Any info is greatly appreciated. Thank you.


----------



## wormil (Jan 7, 2008)

I used to use F&M all the time but something was going on over there and I never got a straight answer even though I emailed, left messages, and posted on the forums so I just switched to a different company. All could have been well but the communication wasn't there so I switched. I never actually had a problem with the transfers themselves. The other two I've only used their samples. Contact all three, they will send you free samples.


----------



## fatcatsbiggafish (Jan 4, 2011)

I tested all 3 companies and decided to place my order with F & M Expressions. I had used them before for custom plastisol tranfers and like that they offer large ganged sheets.
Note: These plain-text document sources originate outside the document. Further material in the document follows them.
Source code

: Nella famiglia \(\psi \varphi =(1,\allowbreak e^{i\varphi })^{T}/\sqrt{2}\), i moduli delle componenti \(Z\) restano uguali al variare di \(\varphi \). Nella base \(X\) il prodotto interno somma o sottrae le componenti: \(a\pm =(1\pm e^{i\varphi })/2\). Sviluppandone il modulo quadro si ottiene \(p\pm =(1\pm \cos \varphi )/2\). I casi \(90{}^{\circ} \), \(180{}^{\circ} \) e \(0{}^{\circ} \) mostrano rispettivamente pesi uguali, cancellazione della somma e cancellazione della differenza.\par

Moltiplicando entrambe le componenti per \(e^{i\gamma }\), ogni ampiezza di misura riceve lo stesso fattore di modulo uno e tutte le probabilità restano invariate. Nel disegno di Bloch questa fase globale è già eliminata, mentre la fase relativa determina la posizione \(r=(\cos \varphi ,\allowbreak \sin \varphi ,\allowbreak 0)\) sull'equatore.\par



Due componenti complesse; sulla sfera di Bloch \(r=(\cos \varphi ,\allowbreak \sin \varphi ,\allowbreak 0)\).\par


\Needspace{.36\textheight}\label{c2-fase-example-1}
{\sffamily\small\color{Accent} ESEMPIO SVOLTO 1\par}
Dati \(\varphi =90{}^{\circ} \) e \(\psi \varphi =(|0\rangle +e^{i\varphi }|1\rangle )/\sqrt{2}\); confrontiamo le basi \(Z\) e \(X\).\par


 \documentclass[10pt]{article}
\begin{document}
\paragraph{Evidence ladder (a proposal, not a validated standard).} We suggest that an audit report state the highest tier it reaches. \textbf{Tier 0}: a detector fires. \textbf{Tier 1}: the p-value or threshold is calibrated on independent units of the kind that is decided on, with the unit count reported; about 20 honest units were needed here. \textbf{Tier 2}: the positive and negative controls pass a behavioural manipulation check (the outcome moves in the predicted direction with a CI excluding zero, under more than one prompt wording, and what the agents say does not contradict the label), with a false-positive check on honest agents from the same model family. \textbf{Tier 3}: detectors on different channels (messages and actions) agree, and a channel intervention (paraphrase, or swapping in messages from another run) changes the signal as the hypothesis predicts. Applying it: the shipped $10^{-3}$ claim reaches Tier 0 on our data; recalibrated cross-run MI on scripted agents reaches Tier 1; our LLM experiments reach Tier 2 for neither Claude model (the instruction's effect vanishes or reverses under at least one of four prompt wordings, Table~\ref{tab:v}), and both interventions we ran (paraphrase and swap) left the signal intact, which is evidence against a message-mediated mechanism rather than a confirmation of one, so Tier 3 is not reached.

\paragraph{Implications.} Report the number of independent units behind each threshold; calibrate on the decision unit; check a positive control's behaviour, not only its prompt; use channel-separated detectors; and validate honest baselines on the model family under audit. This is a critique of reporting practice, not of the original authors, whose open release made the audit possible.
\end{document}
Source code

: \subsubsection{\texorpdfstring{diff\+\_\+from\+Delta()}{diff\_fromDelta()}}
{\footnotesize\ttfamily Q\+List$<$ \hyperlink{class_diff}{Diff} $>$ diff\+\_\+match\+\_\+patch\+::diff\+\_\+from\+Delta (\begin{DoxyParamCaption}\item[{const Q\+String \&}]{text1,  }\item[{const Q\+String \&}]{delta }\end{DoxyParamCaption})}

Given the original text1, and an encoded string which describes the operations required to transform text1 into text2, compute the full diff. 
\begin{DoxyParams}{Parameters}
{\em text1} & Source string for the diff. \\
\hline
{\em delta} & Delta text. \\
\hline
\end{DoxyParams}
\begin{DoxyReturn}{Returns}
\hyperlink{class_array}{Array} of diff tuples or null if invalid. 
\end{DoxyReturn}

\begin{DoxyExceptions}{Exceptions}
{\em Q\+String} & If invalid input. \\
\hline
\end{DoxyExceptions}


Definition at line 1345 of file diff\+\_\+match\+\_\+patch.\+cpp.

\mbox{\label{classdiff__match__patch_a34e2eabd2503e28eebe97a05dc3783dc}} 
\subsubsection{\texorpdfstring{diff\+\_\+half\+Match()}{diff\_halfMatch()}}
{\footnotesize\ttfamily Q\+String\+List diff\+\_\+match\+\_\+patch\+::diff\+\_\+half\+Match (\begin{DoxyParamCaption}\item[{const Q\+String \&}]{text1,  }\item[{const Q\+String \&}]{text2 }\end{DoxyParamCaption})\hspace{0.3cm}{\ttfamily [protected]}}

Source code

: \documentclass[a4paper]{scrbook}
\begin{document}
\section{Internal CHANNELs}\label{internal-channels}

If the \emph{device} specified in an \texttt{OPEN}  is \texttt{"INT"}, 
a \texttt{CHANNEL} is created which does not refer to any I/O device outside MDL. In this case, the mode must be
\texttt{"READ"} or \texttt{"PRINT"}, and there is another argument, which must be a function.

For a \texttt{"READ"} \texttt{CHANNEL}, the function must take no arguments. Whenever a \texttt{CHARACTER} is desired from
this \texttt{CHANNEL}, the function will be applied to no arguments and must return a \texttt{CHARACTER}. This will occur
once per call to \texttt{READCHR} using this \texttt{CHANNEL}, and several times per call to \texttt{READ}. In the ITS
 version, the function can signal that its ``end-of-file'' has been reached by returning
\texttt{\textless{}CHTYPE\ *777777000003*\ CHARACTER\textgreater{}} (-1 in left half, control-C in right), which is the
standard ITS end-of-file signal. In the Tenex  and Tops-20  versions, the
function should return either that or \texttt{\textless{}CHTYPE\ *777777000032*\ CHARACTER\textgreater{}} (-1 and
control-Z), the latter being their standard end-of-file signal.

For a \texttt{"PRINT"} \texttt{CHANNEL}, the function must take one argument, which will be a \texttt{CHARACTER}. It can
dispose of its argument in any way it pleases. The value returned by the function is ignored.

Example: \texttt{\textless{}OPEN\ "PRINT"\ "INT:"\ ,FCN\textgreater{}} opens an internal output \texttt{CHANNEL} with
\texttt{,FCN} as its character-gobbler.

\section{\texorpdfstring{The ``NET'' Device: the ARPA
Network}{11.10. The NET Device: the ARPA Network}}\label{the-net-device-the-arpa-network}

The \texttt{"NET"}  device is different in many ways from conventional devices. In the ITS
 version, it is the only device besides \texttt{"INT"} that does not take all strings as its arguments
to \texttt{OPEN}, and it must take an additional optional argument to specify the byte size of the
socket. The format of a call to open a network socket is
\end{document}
I"ll offer a couple of pieces of advice for those who have yet to try them; 
1. Don't make your designs too small. Anything between 2 and 4 inches I have had trouble with peeling cleanly. The larger ones print and peel fine.

2. Make certain your designs have dark borders. That translucent adhesive on the transfer can be quite unsightly on a shirt. 

3. If you experience trouble with the transfers, prepare to be frustrated with the customer service. I've sent 4 emails on my issues with the transfers and haven't gotten a straight answer. The last response I got was "I'll take this issue with my supervisor and get back to you." That was December 20, 2010...

Update: Was contacted by F & M on Jan 3. They said that they could find nothing wrong with the left over transfers from the batch they sold me. Instructed me to send some unused transfers and one the didn't apply properly. I mailed a shirt with a large transferon it that worked properly and one of the smaller ones that didn't yeaterday afternoon. Will post whatever they advise.


----------



## fatcatsbiggafish (Jan 4, 2011)

tested all 3 companies and decided to place my order with F & M Expressions. I had used them before for custom plastisol tranfers and like that they offer large ganged sheets. I"ll offer a couple of pieces of advice for those who have yet to try them; 
1. Don't make your designs too small. Anything between 2 and 4 inches I have had trouble with peeling cleanly. The larger ones print and peel fine.

2. Make certain your designs have dark borders. That translucent adhesive on the transfer can be quite unsightly on a shirt. 

3. If you experience trouble with the transfers, prepare to be frustrated with the customer service. I've sent 4 emails on my issues with the transfers and haven't gotten a straight answer. The last response I got was "I'll take this issue with my supervisor and get back to you." That was December 20, 2010...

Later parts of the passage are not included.